Wyoming is located in Studley Park, a place that was originally a supplier of goods to the City of Melbourne, that consisted of market gardens and small farms. The house hosted various cultural and festive occasions documented in local newspapers from the turn of the 20th century.
Over time, the area that was once quintessentially Victorian in style, has lost much of its character. Inarc has maintained the original disposition of Wyoming through retaining parts of the existing dwelling. As a result, the house is an indicator of how modern architecture can complement what has preceded it.
The owners of the house have lived within Wyoming’s walls for over a decade, and over time have carefully and thoughtfully masterminded a design brief. The focal point was for the Victorian persona of the house to remain, but to add a contemporary extension that allows for entertainment, aligning with its festive past. Inarc decided to create an addition that would account for the sloped topography of the house that is concordant with the existing home.
Having owned the property for over a decade, the home’s residents were able to present Inarc with a deeply considered design brief. They requested a reimagining that would retain the character of the original Victorian architecture but bring the home into its modern context, creating an intersection between the old and the new that would allow for a more seamless living experience.
A glazed link acts as a transitional circuit break between time periods and separates the new addition from the original dwelling. The garden entertaining areas are flanked by a cantilevered white steel blade canopy, devised by Inarc, which acts as a homage to Victorian era verandahs. The verandah, minimalist in character, has been put in place to unify the old and new building elevations.

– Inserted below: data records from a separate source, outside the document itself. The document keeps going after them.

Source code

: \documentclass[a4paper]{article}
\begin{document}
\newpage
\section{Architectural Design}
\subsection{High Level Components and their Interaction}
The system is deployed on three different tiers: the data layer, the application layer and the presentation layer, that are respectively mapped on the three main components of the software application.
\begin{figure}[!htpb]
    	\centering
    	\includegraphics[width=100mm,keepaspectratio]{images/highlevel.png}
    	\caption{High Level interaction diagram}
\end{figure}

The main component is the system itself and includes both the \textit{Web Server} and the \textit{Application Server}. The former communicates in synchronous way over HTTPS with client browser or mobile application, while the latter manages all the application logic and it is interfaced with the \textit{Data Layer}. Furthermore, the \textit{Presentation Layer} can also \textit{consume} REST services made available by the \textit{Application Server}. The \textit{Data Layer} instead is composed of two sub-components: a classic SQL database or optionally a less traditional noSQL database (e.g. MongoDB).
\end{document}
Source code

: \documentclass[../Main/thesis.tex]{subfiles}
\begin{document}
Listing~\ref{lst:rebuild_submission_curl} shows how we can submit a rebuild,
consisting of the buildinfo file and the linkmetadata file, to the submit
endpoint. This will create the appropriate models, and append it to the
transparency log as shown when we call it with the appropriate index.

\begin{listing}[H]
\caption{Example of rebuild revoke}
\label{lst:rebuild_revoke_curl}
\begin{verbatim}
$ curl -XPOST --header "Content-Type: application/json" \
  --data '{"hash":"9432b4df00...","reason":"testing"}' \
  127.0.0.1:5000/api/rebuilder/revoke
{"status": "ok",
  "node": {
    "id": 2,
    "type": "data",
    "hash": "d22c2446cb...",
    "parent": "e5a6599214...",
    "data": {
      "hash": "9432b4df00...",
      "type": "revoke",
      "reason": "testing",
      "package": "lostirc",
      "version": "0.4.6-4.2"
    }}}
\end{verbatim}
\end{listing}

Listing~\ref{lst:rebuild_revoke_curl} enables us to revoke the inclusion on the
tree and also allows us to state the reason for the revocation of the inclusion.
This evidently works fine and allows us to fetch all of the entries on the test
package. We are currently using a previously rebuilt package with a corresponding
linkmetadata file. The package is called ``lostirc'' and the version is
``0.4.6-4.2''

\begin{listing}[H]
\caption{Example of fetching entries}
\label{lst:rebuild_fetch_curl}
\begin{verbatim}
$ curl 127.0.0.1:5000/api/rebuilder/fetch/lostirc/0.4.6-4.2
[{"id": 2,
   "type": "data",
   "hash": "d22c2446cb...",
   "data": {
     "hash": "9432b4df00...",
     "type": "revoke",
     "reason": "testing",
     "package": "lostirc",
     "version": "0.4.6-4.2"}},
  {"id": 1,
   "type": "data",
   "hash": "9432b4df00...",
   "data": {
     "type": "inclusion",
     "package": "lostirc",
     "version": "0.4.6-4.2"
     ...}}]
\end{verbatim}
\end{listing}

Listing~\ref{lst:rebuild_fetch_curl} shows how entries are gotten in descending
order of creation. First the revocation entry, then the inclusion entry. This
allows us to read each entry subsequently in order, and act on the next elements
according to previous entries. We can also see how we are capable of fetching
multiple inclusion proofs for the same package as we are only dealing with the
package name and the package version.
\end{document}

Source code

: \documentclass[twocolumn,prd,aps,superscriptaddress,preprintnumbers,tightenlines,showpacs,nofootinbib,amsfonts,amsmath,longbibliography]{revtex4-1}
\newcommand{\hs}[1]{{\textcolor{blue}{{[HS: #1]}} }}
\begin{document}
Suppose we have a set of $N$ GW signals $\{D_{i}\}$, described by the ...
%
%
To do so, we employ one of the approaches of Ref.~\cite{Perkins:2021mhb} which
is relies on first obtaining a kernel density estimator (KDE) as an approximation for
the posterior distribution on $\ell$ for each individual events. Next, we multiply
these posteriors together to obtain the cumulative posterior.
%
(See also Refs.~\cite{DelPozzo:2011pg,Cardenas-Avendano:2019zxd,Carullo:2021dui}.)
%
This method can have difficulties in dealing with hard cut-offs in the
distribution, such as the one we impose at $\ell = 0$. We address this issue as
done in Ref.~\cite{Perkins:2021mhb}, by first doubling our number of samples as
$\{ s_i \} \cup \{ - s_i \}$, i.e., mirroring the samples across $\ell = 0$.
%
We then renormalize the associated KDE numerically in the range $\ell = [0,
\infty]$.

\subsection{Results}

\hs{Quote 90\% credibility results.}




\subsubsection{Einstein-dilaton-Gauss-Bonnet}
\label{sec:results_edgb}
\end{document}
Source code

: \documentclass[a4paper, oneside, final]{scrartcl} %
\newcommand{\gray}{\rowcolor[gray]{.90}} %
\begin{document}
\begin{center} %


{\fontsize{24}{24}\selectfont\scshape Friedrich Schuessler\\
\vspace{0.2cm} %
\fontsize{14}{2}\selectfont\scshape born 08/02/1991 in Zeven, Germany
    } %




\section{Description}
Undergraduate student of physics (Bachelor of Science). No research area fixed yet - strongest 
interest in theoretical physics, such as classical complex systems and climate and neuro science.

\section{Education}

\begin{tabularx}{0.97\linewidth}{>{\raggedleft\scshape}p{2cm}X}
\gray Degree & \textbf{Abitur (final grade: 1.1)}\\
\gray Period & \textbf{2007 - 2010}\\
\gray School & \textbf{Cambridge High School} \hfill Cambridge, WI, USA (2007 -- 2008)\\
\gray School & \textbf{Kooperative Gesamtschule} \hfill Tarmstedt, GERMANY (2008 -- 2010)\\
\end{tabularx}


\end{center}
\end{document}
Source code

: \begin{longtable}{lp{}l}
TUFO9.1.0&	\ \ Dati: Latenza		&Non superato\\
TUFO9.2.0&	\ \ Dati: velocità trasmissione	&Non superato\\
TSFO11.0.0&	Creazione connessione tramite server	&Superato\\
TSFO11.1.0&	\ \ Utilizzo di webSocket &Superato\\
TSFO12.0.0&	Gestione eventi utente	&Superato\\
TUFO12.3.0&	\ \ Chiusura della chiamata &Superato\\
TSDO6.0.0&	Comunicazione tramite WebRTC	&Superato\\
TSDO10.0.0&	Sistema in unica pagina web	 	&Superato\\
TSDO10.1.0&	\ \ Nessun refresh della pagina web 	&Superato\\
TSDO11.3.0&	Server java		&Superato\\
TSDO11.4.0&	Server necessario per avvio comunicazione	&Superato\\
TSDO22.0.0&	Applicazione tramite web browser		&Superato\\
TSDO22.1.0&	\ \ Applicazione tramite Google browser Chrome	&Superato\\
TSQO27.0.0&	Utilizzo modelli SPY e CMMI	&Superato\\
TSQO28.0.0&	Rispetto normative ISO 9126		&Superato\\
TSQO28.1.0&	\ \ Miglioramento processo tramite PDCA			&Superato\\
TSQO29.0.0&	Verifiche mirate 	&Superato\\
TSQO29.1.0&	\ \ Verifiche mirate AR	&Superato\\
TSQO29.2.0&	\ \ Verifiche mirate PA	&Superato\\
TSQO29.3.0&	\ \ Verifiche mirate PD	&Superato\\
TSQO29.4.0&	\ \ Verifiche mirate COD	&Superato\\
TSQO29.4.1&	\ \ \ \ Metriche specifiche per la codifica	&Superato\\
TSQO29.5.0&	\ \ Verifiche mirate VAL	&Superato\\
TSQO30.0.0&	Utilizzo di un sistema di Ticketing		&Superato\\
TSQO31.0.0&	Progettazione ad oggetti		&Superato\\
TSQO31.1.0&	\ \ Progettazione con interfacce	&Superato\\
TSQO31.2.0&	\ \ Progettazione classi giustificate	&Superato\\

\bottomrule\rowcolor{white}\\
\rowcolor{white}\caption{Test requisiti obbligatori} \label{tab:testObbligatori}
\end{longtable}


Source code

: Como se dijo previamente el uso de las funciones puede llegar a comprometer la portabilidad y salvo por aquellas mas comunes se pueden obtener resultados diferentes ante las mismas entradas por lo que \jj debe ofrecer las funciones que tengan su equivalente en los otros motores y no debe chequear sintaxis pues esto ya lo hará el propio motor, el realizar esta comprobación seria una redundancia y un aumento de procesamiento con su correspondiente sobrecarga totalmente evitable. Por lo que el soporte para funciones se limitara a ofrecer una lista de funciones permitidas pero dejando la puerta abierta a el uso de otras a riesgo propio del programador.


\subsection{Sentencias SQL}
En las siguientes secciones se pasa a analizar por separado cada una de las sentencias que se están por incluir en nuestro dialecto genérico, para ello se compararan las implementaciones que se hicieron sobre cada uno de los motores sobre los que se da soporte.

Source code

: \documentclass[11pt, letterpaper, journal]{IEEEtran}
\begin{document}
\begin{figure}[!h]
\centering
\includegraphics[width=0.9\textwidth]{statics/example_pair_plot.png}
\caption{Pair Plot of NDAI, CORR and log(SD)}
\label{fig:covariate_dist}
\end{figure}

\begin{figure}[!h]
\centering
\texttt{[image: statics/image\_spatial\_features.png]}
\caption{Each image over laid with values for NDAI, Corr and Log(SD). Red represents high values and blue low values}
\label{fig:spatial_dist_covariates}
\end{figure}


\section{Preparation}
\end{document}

The new interiors remain true to their Victorian roots, evoking a sense of scale and luxury which marry with the flamboyance and ornament of the Victorian era rooms. High ceilings, endless openings and refined detailing make their own compatible statement and maintain an experiential consistency throughout the house.
This scale is complimented by the home’s new flooring, where timber boards run vertically throughout the space. Creating a feeling of extended length, the European manufactured Hakwood flooring reflects the home’s design narrative: the floor mimics the pale hues that form the home’s canvas, allowing for bright artworks and deep, jewel tones furnishings to make a statement. Selected in generous dimensions, the boards themselves echo the luxury found in the architecture and finishes of the project, where ornate ceiling mouldings and decorative architraves recall the grandiosity of the Victorian era.
The interior textures and architectural techniques flow to the outdoor space, making Wyoming a transitional dwelling that allows for social gatherings throughout any season or time of day.